The Office of General Counsel issued the following opinion on January 16, 2004, representing the position of the New York State Insurance Department.
Re: Service of Process on an Unauthorized Alien Insurer Under N.Y. Insurance Law § 1213 - Marine Insurance
May an unauthorized alien insurer who has placed marine insurance in New York State be sued in New York State?
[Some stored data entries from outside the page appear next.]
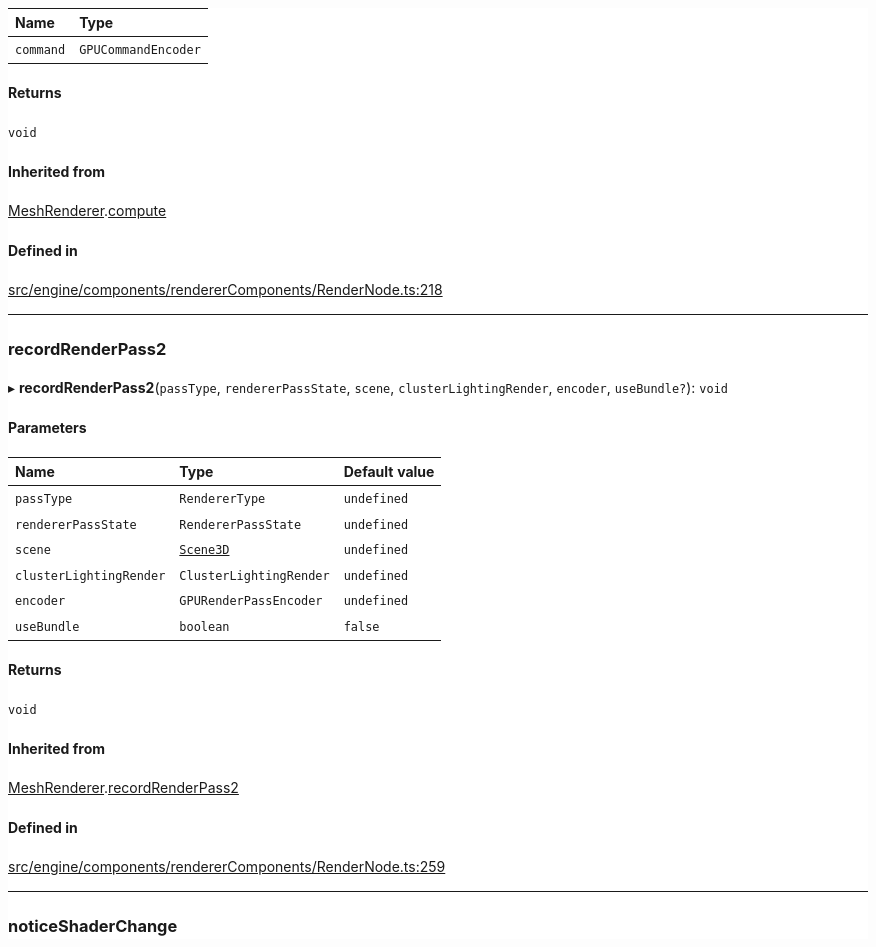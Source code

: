 | Name | Type |
| :------ | :------ |
| `command` | `GPUCommandEncoder` |

#### Returns

`void`

#### Inherited from

[MeshRenderer](MeshRenderer.md).[compute](MeshRenderer.md#compute)

#### Defined in

[src/engine/components/rendererComponents/RenderNode.ts:218](https://github.com/Orillusion/orillusion/blob/main/src/engine/components/rendererComponents/RenderNode.ts#L218)

___

### recordRenderPass2

▸ **recordRenderPass2**(`passType`, `rendererPassState`, `scene`, `clusterLightingRender`, `encoder`, `useBundle?`): `void`

#### Parameters

| Name | Type | Default value |
| :------ | :------ | :------ |
| `passType` | `RendererType` | `undefined` |
| `rendererPassState` | `RendererPassState` | `undefined` |
| `scene` | [`Scene3D`](Scene3D.md) | `undefined` |
| `clusterLightingRender` | `ClusterLightingRender` | `undefined` |
| `encoder` | `GPURenderPassEncoder` | `undefined` |
| `useBundle` | `boolean` | `false` |

#### Returns

`void`

#### Inherited from

[MeshRenderer](MeshRenderer.md).[recordRenderPass2](MeshRenderer.md#recordrenderpass2)

#### Defined in

[src/engine/components/rendererComponents/RenderNode.ts:259](https://github.com/Orillusion/orillusion/blob/main/src/engine/components/rendererComponents/RenderNode.ts#L259)

___

### noticeShaderChange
An unauthorized alien insurer who has placed marine insurance in New York State is subject to New York jurisdiction through personal service of process upon the Superintendent if, as to the specific contract of insurance which is the subject of the litigation, there are sufficient minimum contacts with New York State so as to support New Yorks long-arm jurisdiction under N.Y. Insurance Law § 1213(b)(1) (McKinney 2000). If the exception from § 1213 that is contained in subsection (e) is applicable, meaning that the contract of marine insurance was effectuated either in accordance with N.Y. Ins. Law § 2117(b) or § 2105 and the contract of insurance designates the Superintendent to accept service of process as the insurers attorney upon whom may be served all lawful process in any proceeding brought by or on behalf of an insured or beneficiary arising out of such contract, the insurer has thereby voluntarily submitted itself to New York jurisdiction under the contract of insurance.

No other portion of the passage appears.